From redlining and restrictive covenants to exclusionary zoning, the history of racism in planning is well-documented and widely discussed among practitioners today. But planners can continue to reproduce structural racism and inequitable outcomes when they reinforce and give power to harmful narratives.
In "Gainesville's Forgotten Neighborhood: An Examination of Narratives in Planning," (Journal of the American Planning Association, Vol. 88, No. 3), authors Tyeshia Redden, Laura Dedenbach, Kristin Larsen, and Kathryn Frank argue that researchers have only scratched the surface in understanding this phenomenon.
Redden and her colleagues investigate how narratives embedded in planning documents can reinforce the marginalization of communities and seemingly sanction existing inequities. On the other hand, the authors argue that storytelling is also a powerful and underexplored tool for combating structural racism.

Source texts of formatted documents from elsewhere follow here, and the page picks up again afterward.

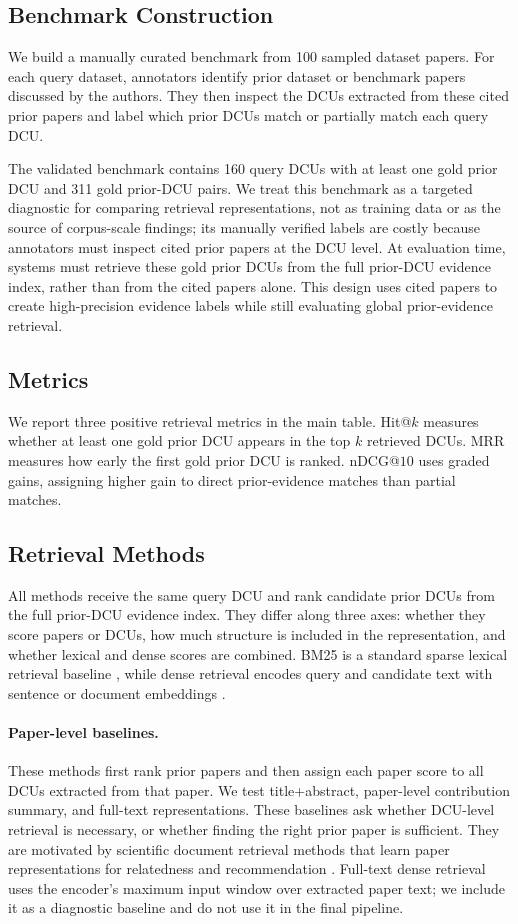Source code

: \documentclass[11pt]{article}
\begin{document}
\subsection{Benchmark Construction}
We build a manually curated benchmark from 100 sampled dataset papers.
For each query dataset, annotators identify prior dataset or benchmark papers discussed by the authors.
They then inspect the DCUs extracted from these cited prior papers and label which prior DCUs match or partially match each query DCU.

The validated benchmark contains 160 query DCUs with at least one gold prior DCU and 311 gold prior-DCU pairs. 
We treat this benchmark as a targeted diagnostic for comparing retrieval representations, not as training data or as the source of corpus-scale findings; its manually verified labels are costly because annotators must inspect cited prior papers at the DCU level.
At evaluation time, systems must retrieve these gold prior DCUs from the full prior-DCU evidence index, rather than from the cited papers alone.
This design uses cited papers to create high-precision evidence labels while still evaluating global prior-evidence retrieval.
\subsection{Metrics}
We report three positive retrieval metrics in the main table.
Hit@$k$ measures whether at least one gold prior DCU appears in the top $k$ retrieved DCUs.
MRR measures how early the first gold prior DCU is ranked.
nDCG@$10$ uses graded gains, assigning higher gain to direct prior-evidence matches than partial matches.
\subsection{Retrieval Methods}
All methods receive the same query DCU and rank candidate prior DCUs from the full prior-DCU evidence index.
They differ along three axes: whether they score papers or DCUs, how much structure is included in the representation, and whether lexical and dense scores are combined.
BM25 is a standard sparse lexical retrieval baseline \citep{robertson2009probabilistic}, while dense retrieval encodes query and candidate text with sentence or document embeddings \citep{reimers2019sentence}.
\paragraph{Paper-level baselines.}
These methods first rank prior papers and then assign each paper score to all DCUs extracted from that paper.
We test title+abstract, paper-level contribution summary, and full-text representations.
These baselines ask whether DCU-level retrieval is necessary, or whether finding the right prior paper is sufficient.
They are motivated by scientific document retrieval methods that learn paper representations for relatedness and recommendation \citep{cohan2020specter,ostendorff2022scincl}.
Full-text dense retrieval uses the encoder's maximum input window over extracted paper text; we include it as a diagnostic baseline and do not use it in the final pipeline.
\end{document}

Their study centers on the Porters neighborhood of Gainesville, Florida, described as a "somewhat typical southern historic African American neighborhood." After decades of racial segregation and disinvestment, Porters was disparagingly labeled the "The Forgotten Neighborhood" by Gainesville residents through the 1970s and 1980s.
Yet the authors found a stark disconnect between how Porters was characterized by planners, city officials, and news media during this period and the way that it was experienced by its residents. The same neighborhood that one city study found to be "one of the poorest, problem-ridden areas," was described warmly by a resident as "such a happy place because all of our neighbors knew who we were, who we belonged to."
Location of Porters neighborhood in Gainesville, Florida.
Applying narrative analysis grounded in critical race theory, the authors found that negative and racialized narratives about Porters were dominant across several decades of planning efforts. Documents highlighted challenges facing the neighborhood with no reference to the community's assets or residents' perspectives.
One report described conditions like housing in disrepair but made no reference to systemic causes like disinvestment or lack of capital access. Notably, this cherry-picked narrative of a neighborhood in decline was used to underscore the alleged necessity of redevelopment.
The authors' project included the opportunity for Porters residents to develop and amplify counternarratives about their neighborhood. But their research documents how decades of stigmatizing narratives had profound consequences in the built environment of Porters and in residents' lives.
These findings indicate that it is the responsibility of both individual planners and the field to continually reflect on where racist assumptions or narratives are being reproduced unquestioningly. It also provides a hopeful example of how community expertise can be channeled through storytelling to push back against marginalization.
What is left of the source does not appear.